## Record extracts
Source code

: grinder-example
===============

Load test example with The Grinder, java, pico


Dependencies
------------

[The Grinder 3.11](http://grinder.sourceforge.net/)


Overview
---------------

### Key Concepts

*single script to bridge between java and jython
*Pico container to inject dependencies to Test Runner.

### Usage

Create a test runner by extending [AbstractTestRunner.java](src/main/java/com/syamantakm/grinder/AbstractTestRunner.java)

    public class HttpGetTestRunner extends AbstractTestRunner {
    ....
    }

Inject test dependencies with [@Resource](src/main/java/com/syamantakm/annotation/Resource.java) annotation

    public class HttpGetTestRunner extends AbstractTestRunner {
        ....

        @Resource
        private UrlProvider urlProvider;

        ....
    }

## Task objective
Go through the records and copy each line with "example" in it.

## Result of this task
: grinder-example
Load test example with The Grinder, java, pico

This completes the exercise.